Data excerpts
-.-.-

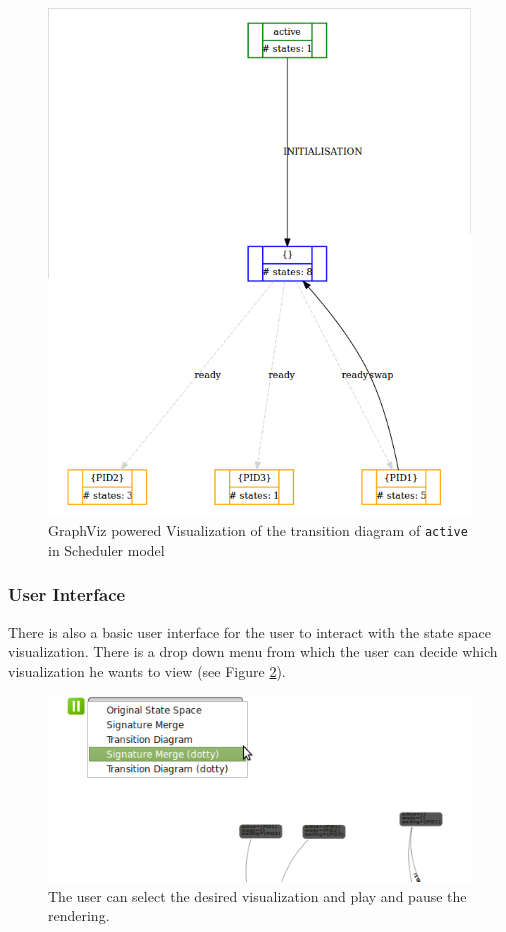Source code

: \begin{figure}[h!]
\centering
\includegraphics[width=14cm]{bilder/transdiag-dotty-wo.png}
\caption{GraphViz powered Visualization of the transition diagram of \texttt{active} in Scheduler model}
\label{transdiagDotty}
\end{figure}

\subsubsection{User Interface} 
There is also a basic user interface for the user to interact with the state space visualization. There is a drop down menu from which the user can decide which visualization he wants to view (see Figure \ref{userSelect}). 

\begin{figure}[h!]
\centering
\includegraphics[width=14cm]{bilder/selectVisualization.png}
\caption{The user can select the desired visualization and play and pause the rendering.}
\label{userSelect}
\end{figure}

-.-.-

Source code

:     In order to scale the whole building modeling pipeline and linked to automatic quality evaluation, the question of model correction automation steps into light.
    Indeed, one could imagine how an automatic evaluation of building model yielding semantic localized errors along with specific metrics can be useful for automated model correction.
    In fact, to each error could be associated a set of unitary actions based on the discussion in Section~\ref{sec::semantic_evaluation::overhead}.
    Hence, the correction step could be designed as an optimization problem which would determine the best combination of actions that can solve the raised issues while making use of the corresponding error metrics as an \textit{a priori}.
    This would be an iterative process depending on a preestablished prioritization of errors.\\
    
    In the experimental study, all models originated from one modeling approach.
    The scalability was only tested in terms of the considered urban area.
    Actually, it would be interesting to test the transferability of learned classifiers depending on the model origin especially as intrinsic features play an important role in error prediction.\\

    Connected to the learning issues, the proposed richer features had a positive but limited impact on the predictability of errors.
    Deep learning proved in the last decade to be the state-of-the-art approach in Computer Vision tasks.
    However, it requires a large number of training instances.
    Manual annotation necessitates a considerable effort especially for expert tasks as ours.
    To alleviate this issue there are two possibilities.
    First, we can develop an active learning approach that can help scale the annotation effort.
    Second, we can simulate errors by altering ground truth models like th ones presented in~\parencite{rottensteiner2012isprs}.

-.-.-

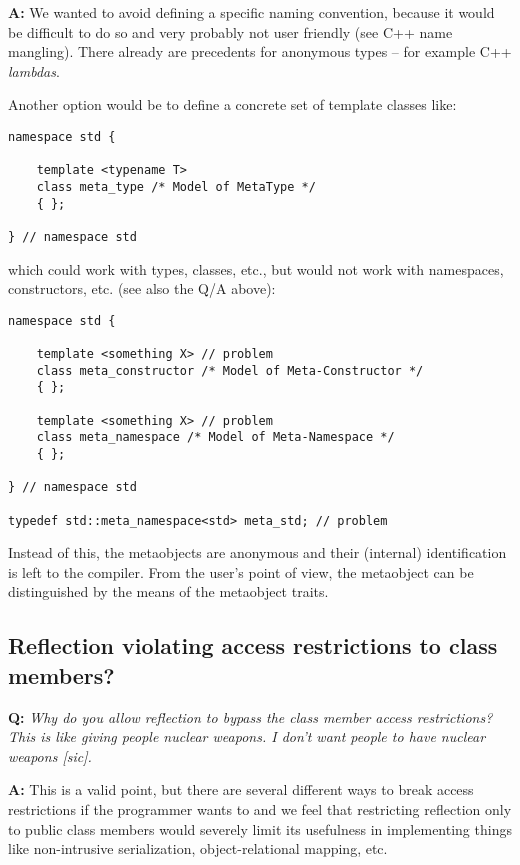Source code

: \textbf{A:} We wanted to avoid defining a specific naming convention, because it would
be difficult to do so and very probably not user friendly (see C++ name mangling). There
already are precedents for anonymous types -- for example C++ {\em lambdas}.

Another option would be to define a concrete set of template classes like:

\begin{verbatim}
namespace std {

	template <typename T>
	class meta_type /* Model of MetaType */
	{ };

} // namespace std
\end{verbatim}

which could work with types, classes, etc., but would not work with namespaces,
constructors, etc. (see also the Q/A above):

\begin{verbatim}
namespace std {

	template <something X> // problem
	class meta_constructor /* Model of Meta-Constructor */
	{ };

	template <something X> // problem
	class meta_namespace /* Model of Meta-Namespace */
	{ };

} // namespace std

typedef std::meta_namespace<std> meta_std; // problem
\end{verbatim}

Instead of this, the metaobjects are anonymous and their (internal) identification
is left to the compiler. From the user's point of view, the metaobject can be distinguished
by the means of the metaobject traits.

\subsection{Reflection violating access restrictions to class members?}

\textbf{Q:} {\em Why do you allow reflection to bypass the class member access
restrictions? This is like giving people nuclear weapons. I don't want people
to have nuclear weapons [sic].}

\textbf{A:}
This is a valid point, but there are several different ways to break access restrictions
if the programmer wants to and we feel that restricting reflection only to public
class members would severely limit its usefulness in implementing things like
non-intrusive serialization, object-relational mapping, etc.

-.-.-

Try it
Leave out every line above except those from the line with "This is a valid" up to and including the line with "non-intrusive serialization, object-relational", and copy those exactly.

Exercise answer
This is a valid point, but there are several different ways to break access restrictions
if the programmer wants to and we feel that restricting reflection only to public
class members would severely limit its usefulness in implementing things like
non-intrusive serialization, object-relational mapping, etc.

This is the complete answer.